* Exercise goal *
Return exactly the lines below, starting with the one that has "Cette documentation couvre" and going on through the one that has "- Base de données: Postgres".
--------------------------------
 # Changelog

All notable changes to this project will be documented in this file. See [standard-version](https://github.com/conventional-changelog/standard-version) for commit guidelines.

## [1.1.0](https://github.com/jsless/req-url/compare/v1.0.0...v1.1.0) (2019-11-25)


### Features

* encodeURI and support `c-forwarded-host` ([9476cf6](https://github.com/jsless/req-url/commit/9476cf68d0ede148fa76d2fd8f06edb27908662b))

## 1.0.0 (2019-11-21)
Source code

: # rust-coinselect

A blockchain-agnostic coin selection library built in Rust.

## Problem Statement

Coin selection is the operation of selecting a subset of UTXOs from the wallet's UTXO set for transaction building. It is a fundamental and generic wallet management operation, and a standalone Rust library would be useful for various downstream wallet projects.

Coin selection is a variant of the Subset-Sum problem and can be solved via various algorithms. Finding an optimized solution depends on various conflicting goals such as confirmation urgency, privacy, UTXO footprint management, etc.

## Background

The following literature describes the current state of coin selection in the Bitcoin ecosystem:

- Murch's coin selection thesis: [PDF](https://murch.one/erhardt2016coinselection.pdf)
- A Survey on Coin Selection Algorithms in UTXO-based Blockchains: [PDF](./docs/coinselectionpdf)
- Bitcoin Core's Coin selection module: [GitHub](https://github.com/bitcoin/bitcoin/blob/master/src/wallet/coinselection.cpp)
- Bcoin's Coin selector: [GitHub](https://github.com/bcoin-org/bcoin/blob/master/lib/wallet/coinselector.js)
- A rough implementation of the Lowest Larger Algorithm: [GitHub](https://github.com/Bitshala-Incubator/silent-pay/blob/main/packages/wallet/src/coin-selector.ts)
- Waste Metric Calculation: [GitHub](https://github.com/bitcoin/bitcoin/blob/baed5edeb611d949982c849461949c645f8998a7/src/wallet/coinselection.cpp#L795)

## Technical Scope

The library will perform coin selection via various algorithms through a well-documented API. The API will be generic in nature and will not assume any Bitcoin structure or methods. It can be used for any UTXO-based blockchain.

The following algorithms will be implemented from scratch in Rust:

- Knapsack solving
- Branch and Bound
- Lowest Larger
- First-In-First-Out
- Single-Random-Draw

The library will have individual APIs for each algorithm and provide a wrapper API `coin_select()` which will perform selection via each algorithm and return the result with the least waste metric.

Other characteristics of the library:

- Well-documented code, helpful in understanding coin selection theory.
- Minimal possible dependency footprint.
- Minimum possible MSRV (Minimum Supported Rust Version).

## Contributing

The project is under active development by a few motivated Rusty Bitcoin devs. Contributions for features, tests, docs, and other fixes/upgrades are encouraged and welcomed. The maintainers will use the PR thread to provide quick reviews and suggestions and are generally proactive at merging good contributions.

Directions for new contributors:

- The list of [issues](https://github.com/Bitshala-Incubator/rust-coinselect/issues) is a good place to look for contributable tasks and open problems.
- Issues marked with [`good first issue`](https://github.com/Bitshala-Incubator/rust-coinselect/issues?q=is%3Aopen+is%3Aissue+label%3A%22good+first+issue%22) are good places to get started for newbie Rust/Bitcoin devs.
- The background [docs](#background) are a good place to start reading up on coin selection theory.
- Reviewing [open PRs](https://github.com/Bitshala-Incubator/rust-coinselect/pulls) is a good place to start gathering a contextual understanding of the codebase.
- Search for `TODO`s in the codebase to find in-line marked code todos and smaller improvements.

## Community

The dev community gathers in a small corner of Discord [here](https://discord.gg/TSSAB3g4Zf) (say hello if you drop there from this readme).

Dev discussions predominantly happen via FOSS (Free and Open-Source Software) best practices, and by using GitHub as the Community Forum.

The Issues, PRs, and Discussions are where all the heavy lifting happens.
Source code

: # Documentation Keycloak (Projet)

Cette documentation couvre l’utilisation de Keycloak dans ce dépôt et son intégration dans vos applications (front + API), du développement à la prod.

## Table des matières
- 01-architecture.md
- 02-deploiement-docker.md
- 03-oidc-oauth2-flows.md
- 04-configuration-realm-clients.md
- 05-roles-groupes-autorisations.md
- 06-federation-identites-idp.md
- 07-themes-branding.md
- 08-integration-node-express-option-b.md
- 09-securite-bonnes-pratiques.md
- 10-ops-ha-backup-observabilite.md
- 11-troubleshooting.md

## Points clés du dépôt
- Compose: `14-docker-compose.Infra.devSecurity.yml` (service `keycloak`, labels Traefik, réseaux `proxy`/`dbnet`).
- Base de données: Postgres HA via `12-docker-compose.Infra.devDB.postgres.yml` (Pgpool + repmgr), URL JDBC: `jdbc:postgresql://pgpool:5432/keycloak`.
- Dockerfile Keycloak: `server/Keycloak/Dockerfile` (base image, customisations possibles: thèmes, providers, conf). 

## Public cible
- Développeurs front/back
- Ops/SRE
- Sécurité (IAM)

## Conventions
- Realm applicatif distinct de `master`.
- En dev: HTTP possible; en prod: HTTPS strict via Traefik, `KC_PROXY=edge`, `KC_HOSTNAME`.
--------------------------------
* Response to this task *
Cette documentation couvre l’utilisation de Keycloak dans ce dépôt et son intégration dans vos applications (front + API), du développement à la prod.

## Table des matières
- 01-architecture.md
- 02-deploiement-docker.md
- 03-oidc-oauth2-flows.md
- 04-configuration-realm-clients.md
- 05-roles-groupes-autorisations.md
- 06-federation-identites-idp.md
- 07-themes-branding.md
- 08-integration-node-express-option-b.md
- 09-securite-bonnes-pratiques.md
- 10-ops-ha-backup-observabilite.md
- 11-troubleshooting.md

## Points clés du dépôt
- Compose: `14-docker-compose.Infra.devSecurity.yml` (service `keycloak`, labels Traefik, réseaux `proxy`/`dbnet`).
- Base de données: Postgres HA via `12-docker-compose.Infra.devDB.postgres.yml` (Pgpool + repmgr), URL JDBC: `jdbc:postgresql://pgpool:5432/keycloak`.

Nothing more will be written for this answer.